Why it matters: The Financial Times puts it well, noting the delay "highlighted, for anyone perhaps unfamiliar with Tesla’s own meandering journey to profitability, how timelines can slip in the electric-car business."

Yes, but: "Tesla rival" is a term thrown around too much, but Lucid does appear well-poised to make inroads in the EV market.

  • It's well-capitalized with backing from Saudi Arabia's sovereign wealth fund and the Air boasts some impressive specs, notably a 500-plus mile range.
4. Postal's EV plan is quite limited for now

Speaking of EVs and delays, it looks like U.S. Postal Service deliveries won't be fully electrified for a long time.

Driving the news: While this week's fleet contract rollout says the next vehicles will be a mix of internal combustion and EVs, USPS head Louis DeJoy told lawmakers that right now the EV target is just 10%.

  • Asked at a House hearing why it isn't 90%, he said USPS lacks funding, noting "We don’t have the 3 or 4 extra billion in our plan right now that it would take to do it," per Reuters.

What they're saying: The 10% level drew criticism from EV advocates.

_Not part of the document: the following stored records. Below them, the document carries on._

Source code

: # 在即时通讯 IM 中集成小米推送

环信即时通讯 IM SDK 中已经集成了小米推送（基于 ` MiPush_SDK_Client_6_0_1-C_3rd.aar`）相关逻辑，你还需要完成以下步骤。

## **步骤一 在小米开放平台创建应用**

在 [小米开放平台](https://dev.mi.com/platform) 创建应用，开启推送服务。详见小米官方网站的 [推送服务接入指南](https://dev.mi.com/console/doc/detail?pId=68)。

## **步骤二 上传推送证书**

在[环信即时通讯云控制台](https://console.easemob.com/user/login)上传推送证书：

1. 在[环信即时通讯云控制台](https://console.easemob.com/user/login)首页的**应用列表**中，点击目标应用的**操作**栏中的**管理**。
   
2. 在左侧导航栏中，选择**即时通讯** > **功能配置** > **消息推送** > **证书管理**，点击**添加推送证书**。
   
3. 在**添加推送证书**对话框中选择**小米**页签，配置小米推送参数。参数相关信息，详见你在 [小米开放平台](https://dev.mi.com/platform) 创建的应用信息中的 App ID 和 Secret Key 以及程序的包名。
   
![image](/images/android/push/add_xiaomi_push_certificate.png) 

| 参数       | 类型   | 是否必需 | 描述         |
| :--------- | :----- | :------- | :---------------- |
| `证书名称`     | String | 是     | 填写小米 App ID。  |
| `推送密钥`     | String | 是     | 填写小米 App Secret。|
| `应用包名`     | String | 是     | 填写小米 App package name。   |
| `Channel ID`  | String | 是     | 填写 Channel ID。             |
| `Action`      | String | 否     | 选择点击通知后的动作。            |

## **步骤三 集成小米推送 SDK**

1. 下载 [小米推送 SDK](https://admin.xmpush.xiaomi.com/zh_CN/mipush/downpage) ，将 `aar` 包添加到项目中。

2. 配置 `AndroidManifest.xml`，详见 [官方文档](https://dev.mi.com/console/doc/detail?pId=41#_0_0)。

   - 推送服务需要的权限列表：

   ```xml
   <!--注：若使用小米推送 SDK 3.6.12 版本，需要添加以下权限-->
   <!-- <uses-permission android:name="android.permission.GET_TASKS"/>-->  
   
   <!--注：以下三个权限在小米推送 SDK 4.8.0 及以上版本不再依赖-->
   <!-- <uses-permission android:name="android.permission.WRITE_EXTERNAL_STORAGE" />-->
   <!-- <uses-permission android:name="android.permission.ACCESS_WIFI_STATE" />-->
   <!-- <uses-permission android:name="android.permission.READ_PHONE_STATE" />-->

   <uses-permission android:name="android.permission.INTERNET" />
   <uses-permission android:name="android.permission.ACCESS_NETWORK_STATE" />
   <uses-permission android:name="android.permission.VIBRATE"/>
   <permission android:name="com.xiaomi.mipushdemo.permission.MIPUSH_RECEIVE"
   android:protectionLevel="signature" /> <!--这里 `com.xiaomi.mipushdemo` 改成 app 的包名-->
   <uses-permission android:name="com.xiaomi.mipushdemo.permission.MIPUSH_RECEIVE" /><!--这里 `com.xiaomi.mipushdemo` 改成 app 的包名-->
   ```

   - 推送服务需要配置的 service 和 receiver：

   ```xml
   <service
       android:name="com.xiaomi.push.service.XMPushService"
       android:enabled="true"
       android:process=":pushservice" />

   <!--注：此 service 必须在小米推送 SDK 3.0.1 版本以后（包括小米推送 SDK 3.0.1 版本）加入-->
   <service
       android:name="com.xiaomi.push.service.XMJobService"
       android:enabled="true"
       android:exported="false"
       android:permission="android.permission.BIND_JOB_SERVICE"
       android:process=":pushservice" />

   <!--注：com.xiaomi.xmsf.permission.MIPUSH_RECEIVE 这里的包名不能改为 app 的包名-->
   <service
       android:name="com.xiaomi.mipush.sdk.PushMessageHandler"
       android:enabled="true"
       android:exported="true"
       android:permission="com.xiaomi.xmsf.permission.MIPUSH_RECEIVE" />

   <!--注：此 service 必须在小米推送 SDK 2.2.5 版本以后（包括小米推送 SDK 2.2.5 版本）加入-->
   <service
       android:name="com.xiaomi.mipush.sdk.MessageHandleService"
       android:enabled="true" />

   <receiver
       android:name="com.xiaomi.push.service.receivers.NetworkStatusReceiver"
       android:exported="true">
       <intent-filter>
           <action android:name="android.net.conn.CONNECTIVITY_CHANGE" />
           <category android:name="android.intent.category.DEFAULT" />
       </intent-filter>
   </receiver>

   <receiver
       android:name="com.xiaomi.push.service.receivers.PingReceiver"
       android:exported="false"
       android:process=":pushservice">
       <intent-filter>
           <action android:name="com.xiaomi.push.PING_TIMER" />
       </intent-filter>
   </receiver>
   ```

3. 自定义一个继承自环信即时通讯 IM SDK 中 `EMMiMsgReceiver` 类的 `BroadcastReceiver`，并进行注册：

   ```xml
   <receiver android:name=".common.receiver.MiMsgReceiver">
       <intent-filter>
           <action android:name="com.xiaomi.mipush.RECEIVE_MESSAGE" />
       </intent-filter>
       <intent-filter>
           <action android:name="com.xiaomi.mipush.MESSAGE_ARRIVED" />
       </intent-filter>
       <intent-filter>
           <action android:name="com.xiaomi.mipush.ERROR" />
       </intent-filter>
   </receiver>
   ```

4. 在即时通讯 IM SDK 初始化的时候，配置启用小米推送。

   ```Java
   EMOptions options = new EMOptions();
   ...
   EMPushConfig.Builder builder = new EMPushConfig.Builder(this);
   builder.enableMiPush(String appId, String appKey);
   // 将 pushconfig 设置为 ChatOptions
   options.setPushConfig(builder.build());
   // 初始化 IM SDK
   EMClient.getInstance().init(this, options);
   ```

  • "U.S. Postmaster General Louis DeJoy is trying to lock our postal vehicle fleet into decades of carbon-intensive transportation," Zero Emission Transportation Association head Joe Britton said in a statement.
  • He called on Congress to intervene and said the current plan is at odds with Biden's procurement goals.
5. Catch up fast: VC, utilities, White House

Big Oil: "Chevron announced the launch of its new energy fund Thursday with a commitment of $300 million toward low-carbon technology investments." (CNBC)

  • "Future Energy Fund II is the eighth venture fund to come out of Chevron Technology Ventures," they note.

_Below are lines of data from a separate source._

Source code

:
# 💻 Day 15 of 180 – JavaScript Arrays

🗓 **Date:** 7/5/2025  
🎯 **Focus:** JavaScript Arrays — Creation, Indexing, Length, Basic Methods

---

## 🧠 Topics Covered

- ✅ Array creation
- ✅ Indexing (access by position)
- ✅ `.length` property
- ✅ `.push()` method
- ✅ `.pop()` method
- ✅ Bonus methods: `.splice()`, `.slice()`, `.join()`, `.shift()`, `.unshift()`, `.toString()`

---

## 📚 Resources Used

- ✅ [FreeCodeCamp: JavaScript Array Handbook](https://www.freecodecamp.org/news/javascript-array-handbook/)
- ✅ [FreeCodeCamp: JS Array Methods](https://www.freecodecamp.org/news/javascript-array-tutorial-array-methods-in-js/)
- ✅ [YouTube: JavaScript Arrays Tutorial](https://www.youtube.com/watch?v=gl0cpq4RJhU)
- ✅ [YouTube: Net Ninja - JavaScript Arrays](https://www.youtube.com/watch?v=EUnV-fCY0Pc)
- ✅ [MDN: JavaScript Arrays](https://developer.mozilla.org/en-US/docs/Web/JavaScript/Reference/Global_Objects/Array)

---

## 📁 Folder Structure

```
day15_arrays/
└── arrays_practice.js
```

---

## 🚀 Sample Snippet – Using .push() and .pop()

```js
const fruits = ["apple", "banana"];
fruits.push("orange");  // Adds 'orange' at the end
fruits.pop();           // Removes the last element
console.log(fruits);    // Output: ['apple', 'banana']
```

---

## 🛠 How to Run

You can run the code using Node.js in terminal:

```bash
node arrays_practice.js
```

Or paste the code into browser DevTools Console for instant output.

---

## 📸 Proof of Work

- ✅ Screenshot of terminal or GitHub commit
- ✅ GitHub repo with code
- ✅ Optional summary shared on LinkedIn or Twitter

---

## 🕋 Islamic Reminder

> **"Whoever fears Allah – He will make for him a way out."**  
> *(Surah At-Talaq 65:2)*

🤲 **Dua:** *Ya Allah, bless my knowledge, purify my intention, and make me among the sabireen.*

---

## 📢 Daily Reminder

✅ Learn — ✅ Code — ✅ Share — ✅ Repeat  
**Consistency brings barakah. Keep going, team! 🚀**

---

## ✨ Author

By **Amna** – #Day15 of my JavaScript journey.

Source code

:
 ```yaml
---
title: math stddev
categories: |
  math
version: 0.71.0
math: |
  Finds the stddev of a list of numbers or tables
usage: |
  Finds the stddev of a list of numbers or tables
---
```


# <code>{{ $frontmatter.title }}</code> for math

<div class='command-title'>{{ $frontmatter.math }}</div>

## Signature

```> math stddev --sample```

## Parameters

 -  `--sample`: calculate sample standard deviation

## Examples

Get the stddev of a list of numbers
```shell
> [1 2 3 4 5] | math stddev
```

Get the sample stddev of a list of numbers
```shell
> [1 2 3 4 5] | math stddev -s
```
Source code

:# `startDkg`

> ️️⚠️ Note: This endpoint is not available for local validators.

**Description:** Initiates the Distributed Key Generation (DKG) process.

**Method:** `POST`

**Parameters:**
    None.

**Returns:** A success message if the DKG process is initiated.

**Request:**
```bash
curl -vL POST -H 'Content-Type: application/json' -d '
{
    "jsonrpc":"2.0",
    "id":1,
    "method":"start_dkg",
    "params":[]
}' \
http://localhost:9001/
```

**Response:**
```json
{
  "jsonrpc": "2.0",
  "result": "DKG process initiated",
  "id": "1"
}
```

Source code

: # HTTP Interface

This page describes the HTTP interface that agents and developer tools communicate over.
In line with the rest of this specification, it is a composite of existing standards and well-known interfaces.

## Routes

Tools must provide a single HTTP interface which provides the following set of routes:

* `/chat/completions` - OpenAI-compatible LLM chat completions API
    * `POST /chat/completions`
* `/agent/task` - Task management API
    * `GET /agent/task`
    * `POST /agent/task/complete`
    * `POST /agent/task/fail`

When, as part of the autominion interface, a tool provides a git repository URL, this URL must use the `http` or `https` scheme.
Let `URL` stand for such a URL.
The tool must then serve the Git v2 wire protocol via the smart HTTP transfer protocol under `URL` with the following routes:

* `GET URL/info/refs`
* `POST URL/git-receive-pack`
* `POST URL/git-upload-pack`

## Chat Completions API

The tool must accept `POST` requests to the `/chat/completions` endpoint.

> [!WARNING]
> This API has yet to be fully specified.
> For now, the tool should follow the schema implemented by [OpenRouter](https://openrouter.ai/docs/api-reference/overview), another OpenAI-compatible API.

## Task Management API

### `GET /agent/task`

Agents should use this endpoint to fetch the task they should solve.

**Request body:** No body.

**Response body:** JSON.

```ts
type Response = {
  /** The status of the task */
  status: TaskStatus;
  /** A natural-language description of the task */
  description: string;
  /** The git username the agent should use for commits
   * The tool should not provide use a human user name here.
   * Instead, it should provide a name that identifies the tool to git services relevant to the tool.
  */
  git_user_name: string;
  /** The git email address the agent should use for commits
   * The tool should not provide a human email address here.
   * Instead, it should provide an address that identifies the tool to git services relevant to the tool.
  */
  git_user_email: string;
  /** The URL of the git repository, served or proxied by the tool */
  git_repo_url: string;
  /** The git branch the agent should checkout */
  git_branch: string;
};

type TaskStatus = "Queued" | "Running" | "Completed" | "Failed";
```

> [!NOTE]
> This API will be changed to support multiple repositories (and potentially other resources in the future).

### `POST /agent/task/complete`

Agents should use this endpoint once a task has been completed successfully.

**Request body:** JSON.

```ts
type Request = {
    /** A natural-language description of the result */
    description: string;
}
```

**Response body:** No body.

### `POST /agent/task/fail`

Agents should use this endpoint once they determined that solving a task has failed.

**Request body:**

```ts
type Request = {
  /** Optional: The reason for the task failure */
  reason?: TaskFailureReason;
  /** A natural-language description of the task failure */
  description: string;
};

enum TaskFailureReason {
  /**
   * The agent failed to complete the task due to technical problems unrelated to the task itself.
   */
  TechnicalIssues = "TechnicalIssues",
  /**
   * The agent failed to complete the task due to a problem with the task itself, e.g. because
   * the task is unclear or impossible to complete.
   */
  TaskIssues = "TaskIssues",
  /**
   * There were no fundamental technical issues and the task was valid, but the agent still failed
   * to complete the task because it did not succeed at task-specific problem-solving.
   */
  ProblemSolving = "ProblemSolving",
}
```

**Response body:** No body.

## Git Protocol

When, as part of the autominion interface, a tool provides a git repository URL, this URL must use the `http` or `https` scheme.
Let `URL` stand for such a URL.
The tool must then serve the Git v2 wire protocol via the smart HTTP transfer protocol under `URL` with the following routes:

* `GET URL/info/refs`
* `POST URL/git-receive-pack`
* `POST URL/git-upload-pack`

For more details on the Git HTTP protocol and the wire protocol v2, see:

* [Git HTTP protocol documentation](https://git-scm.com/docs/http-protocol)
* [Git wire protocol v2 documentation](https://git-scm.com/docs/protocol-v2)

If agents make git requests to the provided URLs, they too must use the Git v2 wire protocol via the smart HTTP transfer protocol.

Power: "Exelon Corp. plans to split into two publicly traded companies, one for its regulated electric and gas utilities like ComEd and the other for its power generation assets like its nuclear power plants." (Chicago Tribune)

Aviation: "The chief executives of major U.S. airlines are set to meet virtually with two key White House advisers on Friday about efforts to reduce carbon emissions and use renewable fuels." (Reuters)

6. Number of the day: 44%

That's the share of U.S. adults who say dealing with climate change should be among the top foreign policy goals, per new Pew Research Center polling.

Yes, but: Climate has the biggest partisan gap of all the foreign policy topics surveyed, with 70% of Democrats holding that view compared to 14% of Republicans.